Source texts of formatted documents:
════════
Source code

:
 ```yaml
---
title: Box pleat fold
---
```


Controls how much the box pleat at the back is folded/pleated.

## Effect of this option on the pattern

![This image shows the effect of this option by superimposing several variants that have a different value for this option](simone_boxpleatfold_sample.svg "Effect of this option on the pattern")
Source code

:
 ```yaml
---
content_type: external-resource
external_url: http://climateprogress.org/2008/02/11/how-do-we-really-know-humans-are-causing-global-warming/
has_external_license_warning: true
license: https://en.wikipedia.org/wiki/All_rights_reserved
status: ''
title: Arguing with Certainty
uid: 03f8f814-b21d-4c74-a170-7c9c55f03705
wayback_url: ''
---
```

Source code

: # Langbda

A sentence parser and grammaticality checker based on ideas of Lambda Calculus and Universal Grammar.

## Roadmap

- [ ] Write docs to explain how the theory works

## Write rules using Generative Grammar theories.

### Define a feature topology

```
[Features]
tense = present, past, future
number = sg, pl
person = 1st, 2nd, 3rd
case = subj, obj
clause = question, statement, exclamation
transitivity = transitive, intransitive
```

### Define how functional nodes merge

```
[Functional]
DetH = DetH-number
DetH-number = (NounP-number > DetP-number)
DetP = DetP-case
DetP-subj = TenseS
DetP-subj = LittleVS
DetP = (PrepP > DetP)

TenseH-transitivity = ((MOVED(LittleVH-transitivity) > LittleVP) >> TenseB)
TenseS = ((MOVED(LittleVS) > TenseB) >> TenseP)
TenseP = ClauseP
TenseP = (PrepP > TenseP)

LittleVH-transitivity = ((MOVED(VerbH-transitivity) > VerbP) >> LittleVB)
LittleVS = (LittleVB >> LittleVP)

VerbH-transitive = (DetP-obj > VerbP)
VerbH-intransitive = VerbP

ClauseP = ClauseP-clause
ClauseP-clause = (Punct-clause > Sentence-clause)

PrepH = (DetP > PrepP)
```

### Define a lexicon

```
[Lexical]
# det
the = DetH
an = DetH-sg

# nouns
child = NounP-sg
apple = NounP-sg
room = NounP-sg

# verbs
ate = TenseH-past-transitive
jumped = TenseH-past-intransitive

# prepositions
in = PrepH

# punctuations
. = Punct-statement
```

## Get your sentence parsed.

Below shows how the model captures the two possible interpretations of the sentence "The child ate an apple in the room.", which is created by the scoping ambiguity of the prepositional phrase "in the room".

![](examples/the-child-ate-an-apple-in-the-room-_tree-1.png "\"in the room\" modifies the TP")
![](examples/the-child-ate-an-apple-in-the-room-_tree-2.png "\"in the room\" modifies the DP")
════════
• Problem details:
Whenever a line above contains "number", copy that line.

• Solution for this exercise:
number = sg, pl
DetH = DetH-number
DetH-number = (NounP-number > DetP-number)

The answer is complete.